# Packing and Crating > Crating Materials, Hardware and Methods >  Glassine?

## DevonHugdahl

I will be packing a large photograph on Aluminum for travel. There has been some chatter about not using Glassine as a first layer below bubble and cardboard when soft packing, is there any new information on this and is virgin poly the best alternative? Does anyone have experience with aluminum mounted photos? 

Admittedly the best method for packing and travel would be a slat crate but the budget is not there for this. 

Thanks for any insight.

Devon Hugdahl

----------


## Chris Barber

Glassine is not widely recommended for primary contact with photographs. If you have any concerns about direct contact with virgin poly, a few other options for the first wrap are Photo-Tex tissue, HDPE film (about 1 mil or thinner) or Dartek.
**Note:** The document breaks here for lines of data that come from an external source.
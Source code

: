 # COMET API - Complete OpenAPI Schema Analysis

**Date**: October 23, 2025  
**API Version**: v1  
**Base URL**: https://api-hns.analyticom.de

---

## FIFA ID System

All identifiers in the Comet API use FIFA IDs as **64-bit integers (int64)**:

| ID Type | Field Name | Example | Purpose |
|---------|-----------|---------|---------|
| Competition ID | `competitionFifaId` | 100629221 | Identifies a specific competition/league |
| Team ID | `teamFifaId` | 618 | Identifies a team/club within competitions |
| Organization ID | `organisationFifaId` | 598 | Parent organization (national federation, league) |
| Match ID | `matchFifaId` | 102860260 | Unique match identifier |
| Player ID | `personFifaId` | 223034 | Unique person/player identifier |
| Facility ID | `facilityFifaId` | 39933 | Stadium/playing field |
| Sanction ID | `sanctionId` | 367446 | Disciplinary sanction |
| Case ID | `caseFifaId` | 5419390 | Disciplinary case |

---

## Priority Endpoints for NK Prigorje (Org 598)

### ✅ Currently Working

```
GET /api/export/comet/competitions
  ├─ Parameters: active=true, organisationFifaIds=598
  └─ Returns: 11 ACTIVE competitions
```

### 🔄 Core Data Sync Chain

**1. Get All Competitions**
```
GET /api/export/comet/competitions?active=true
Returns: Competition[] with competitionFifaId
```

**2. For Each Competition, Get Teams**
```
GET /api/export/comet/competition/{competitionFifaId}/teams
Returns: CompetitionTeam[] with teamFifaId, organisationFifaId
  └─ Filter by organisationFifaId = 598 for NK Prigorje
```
I have been using HDPE more frequently in recent years.

http://www.paccin.org/content.php?78-Glassine

----------


## DevonHugdahl

It’s a good sized print, 5’x10’. Do you have a source for the HDPE?

----------


## Chris Barber

I recommend food-grade HDPE, but note that if you order from a kitchen supplier, it may show up with a logo printed on the plastic. You can find non-printed rolls from vendors specializing in art conservation supplies, or with some of the general packaging suppliers. It will have a translucent milky color.

http://www.paccin.org/content.php?10...ene-%28HDPE%29

----------


## T. Ashley McGrew

The Husky brand HDPE "painters plastic" mentioned in the page Chris sent the link to has been tested repeatedly and passed Oddy tests consistently. Unlike most plastics you are used to you can handle the stuff all day long and never feel any kind of build up on your fingertips of the type that you usually feel using more common low density polyethylene - even virgin poly. I have used it as a contact material for many years with great success. For an image of the product click HERE.
I buy the 12' wide by 400" roll instead of the more common 9' x 400' version. I buy it at Benjamin Moore for under $18 a roll here in the bay area.

----------


## michawar

To pack smaller pictures and frames, you can use a medium-sized moving box that is clean and its bottom solid. Always make sure that the box is slightly larger than the frame you're packing. It is better to use specialized cardboard protectors. Like Chris has already said, I don't think Glassine is a good choice. I will recommend HDPE anytime since it can handle any pieces of stuff neatly. Or you can go to any custom crating services if you like to. But, I guess they will also use the same techniques.

----------